▶
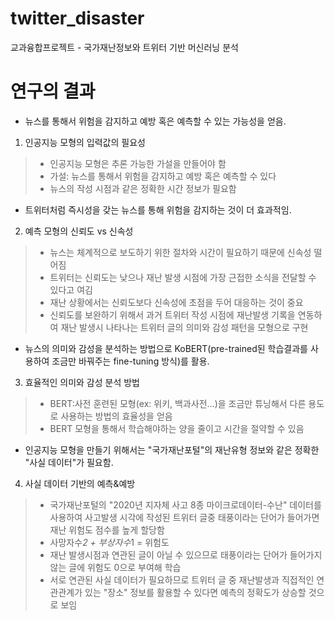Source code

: # twitter_disaster
교과융합프로젝트 - 국가재난정보와 트위터 기반 머신러닝 분석

# 연구의 결과
* 뉴스를 통해서 위험을 감지하고 예방 혹은 예측할 수 있는 가능성을 얻음.
1. 인공지능 모형의 입력값의 필요성
> + 인공지능 모형은 추론 가능한 가설을 만들어야 함
> + 가설: 뉴스를 통해서 위험을 감지하고 예방 혹은 예측할 수 있다
> + 뉴스의 작성 시점과 같은 정확한 시간 정보가 필요함
* 트위터처럼 즉시성을 갖는 뉴스를 통해 위험을 감지하는 것이 더 효과적임.
2. 예측 모형의 신뢰도 vs 신속성
> + 뉴스는 체계적으로 보도하기 위한 절차와 시간이 필요하기 때문에 신속성 떨어짐
> + 트위터는 신뢰도는 낮으나 재난 발생 시점에 가장 근접한 소식을 전달할 수 있다고 여김
> + 재난 상황에서는 신뢰도보다 신속성에 초점을 두어 대응하는 것이 중요
> + 신뢰도를 보완하기 위해서 과거 트위터 작성 시점에 재난발생 기록을 연동하여 재난 발생시 나타나는 트위터 글의 의미와 감성 패턴을 모형으로 구현
* 뉴스의 의미와 감성을 분석하는 방법으로 KoBERT(pre-trained된 학습결과를 사용하여 조금만 바꿔주는 fine-tuning 방식)를 활용.
3. 효율적인 의미와 감성 분석 방법
> + BERT:사전 훈련된 모형(ex: 위키, 백과사전...)을 조금만 튜닝해서 다른 용도로 사용하는 방법의 효율성을 얻음
> + BERT 모형을 통해서 학습해야하는 양을 줄이고 시간을 절약할 수 있음
* 인공지능 모형을 만들기 위해서는 "국가재난포털"의 재난유형 정보와 같은 정확한 "사실 데이터"가 필요함.
4. 사실 데이터 기반의 예측&예방
> + 국가재난포털의 "2020년 지자체 사고 8종 마이크로데이터-수난" 데이터를 사용하여 사고발생 시각에 작성된 트위터 글중 태풍이라는 단어가 들어가면  재난 위험도 점수를 높게 할당함
> + 사망자수*2 + 부상자수*1 = 위험도
> + 재난 발생시점과 연관된 글이 아닐 수 있으므로 태풍이라는 단어가 들어가지 않는 글에 위험도 0으로 부여해 학습
> + 서로 연관된 사실 데이터가 필요하므로 트위터 글 중 재난발생과 직접적인 연관관계가 있는 "장소" 정보를 활용할 수 있다면 예측의 정확도가 상승할 것으로 보임
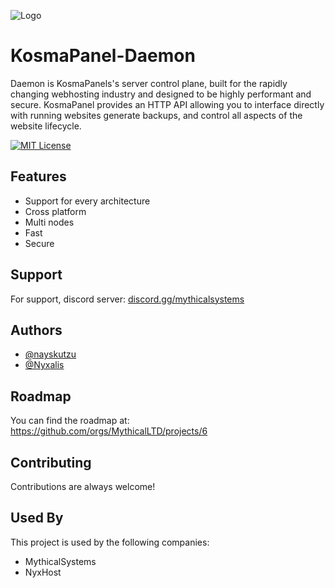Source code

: 
![Logo](https://avatars.githubusercontent.com/u/117385445?s=200&v=4)

# KosmaPanel-Daemon

Daemon is KosmaPanels's server control plane, built for the rapidly changing webhosting industry and designed to be highly performant and secure. KosmaPanel provides an HTTP API allowing you to interface directly with running websites generate backups, and control all aspects of the website lifecycle.

[![MIT License](https://img.shields.io/badge/License-MIT-green.svg)](https://choosealicense.com/licenses/mit/)
## Features

- Support for every architecture
- Cross platform
- Multi nodes
- Fast
- Secure


## Support

For support, discord server: [discord.gg/mythicalsystems](https://discord.gg/3FWyugpznc)


## Authors

- [@nayskutzu](https://www.github.com/nayskutzu)
- [@Nyxalis](https://www.github.com/Nyxalis)



## Roadmap

You can find the roadmap at: https://github.com/orgs/MythicalLTD/projects/6


## Contributing

Contributions are always welcome!


## Used By

This project is used by the following companies:

- MythicalSystems
- NyxHost
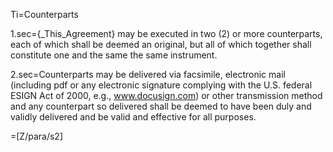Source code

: Ti=Counterparts

1.sec={_This_Agreement} may be executed in two (2) or more counterparts, each of which shall be deemed an original, but all of which together shall constitute one and the same the same instrument.

2.sec=Counterparts may be delivered via facsimile, electronic mail (including pdf or any electronic signature complying with the U.S. federal ESIGN Act of 2000, e.g., www.docusign.com) or other transmission method and any counterpart so delivered shall be deemed to have been duly and validly delivered and be valid and effective for all purposes.

=[Z/para/s2]
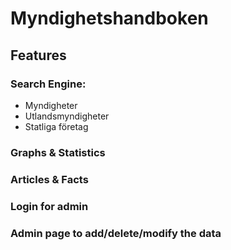 # Myndighetshandboken

## Features

### Search Engine:
- Myndigheter
- Utlandsmyndigheter
- Statliga företag

### Graphs & Statistics

### Articles & Facts 

### Login for admin 

### Admin page to add/delete/modify the data 
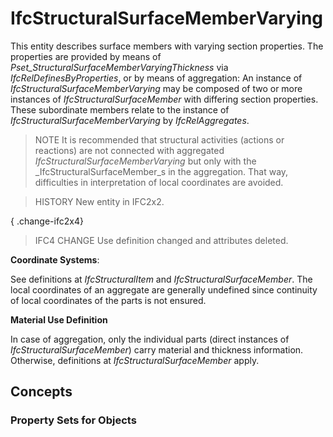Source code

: # IfcStructuralSurfaceMemberVarying

This entity describes surface members with varying section properties. The properties are provided by means of _Pset_StructuralSurfaceMemberVaryingThickness_ via _IfcRelDefinesByProperties_, or by means of aggregation: An instance of _IfcStructuralSurfaceMemberVarying_ may be composed of two or more instances of _IfcStructuralSurfaceMember_ with differing section properties. These subordinate members relate to the instance of _IfcStructuralSurfaceMemberVarying_ by _IfcRelAggregates_.

> NOTE  It is recommended that structural activities (actions or reactions) are not connected with aggregated _IfcStructuralSurfaceMemberVarying_ but only with the _IfcStructuralSurfaceMember_s in the aggregation. That way, difficulties in interpretation of local coordinates are avoided.

> HISTORY  New entity in IFC2x2.

{ .change-ifc2x4}
> IFC4 CHANGE  Use definition changed and attributes deleted.

****Coordinate Systems****:

See definitions at _IfcStructuralItem_ and _IfcStructuralSurfaceMember_. The local coordinates of an aggregate are generally undefined since continuity of local coordinates of the parts is not ensured.

****Material Use Definition****

In case of aggregation, only the individual parts (direct instances of _IfcStructuralSurfaceMember_) carry material and thickness information. Otherwise, definitions at _IfcStructuralSurfaceMember_ apply.

## Concepts

### Property Sets for Objects



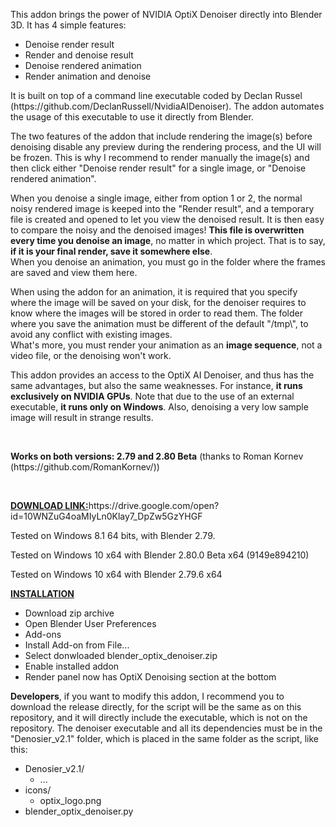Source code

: <p>
	This addon brings the power of NVIDIA OptiX Denoiser directly into Blender 3D. It has 4 simple features:
</p>

<ul>
	<li>Denoise render result</li>
	<li>Render and denoise result</li>
	<li>Denoise rendered animation</li>
	<li>Render animation and denoise</li>
</ul>

<p>
	It is built on top of a command line executable coded by Declan Russel (https://github.com/DeclanRussell/NvidiaAIDenoiser). 
	The addon automates the usage of this executable to use it directly from Blender.
</p>
<p>
	The two features of the addon that include rendering the image(s) before denoising disable any preview during the rendering process, and the UI will
	be frozen. This is why I recommend to render manually the image(s) and then click either  "Denoise render result" for a single image, or 
	"Denoise rendered animation".
</p>
<p>
	When you denoise a single image, either from option 1 or 2, the normal noisy rendered image is keeped into the "Render result", and a temporary file
	is created and opened to let you view the denoised result. It is then easy to compare the noisy and the denoised images! <b>This file is overwritten
	every time you denoise an image</b>, no matter in which project. That is to say, <b>if it is your final render, save it somewhere else</b>. <br/>
	When you denoise an animation, you must go in the folder where the frames are saved and view them here.
</p>
<p>
	When using the addon for an animation, it is required that you specify where the image will be saved on your disk, for the denoiser requires to know
	where the images will be stored in order to read them. The folder where you save the animation must be different of the default "/tmp\", to avoid
	any conflict with existing images. <br/>
	What's more, you must render your animation as an <b>image sequence</b>, not a video file, or the denoising won't work.
</p>
<p>
	This addon provides an access to the OptiX AI Denoiser, and thus has the same advantages, but also the same weaknesses. For instance, <b>it runs
	exclusively on NVIDIA GPUs</b>. Note that due to the use of an external executable, <b>it runs only on Windows</b>. Also, denoising a very low 
	sample image will result in strange results.
</p>
<br/>
<p>
<b>Works on both versions: 2.79 and 2.80 Beta</b> (thanks to Roman Kornev (https://github.com/RomanKornev/)) 
</p>
<br/>
<p>
	<b><u>DOWNLOAD LINK:</u></b>https://drive.google.com/open?id=10WNZuG4oaMIyLn0Klay7_DpZw5GzYHGF
</p>
<p>
	Tested on Windows 8.1 64 bits, with Blender 2.79. 
</p>
<p>
    Tested on Windows 10 x64 with Blender 2.80.0 Beta x64 (9149e894210)
</p>
<p>
    Tested on Windows 10 x64 with Blender 2.79.6 x64
</p>

<b><u>INSTALLATION</u></b>
<ul>
	<li>Download zip archive</li>
	<li>Open Blender User Preferences</li>
    <li>Add-ons</li>
	<li>Install Add-on from File...</li>
	<li>Select donwloaded blender_optix_denoiser.zip</li>
	<li>Enable installed addon</li>
    <li>Render panel now has OptiX Denoising section at the bottom</li>
</ul>

<p>
	<b>Developers</b>, if you want to modify this addon, I recommend you to download the release directly, for the script will be the same as on this 
	repository, and it will directly include the executable, which is not on the repository. The denoiser executable and all its dependencies must be
	in the "Denosier_v2.1" folder, which is placed in the same folder as the script, like this:
	<ul>
		<li>Denosier_v2.1/
			<ul>
				<li>...</li>
			</ul>
		</li>
		<li>icons/
			<ul>
				<li>optix_logo.png</li>
			</ul>
		</li>
		<li>
			blender_optix_denoiser.py
		</li>
	</ul>
</p>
◀
## [Task description]
Up in the listing, locate the line with "### Login for admin"; print it and every line after it down to the line with "This entity describes", which is included too. Skip the pictures.

## [Response]
### Login for admin 

### Admin page to add/delete/modify the data 
Source code

: # IfcStructuralSurfaceMemberVarying

This entity describes surface members with varying section properties. The properties are provided by means of _Pset_StructuralSurfaceMemberVaryingThickness_ via _IfcRelDefinesByProperties_, or by means of aggregation: An instance of _IfcStructuralSurfaceMemberVarying_ may be composed of two or more instances of _IfcStructuralSurfaceMember_ with differing section properties. These subordinate members relate to the instance of _IfcStructuralSurfaceMemberVarying_ by _IfcRelAggregates_.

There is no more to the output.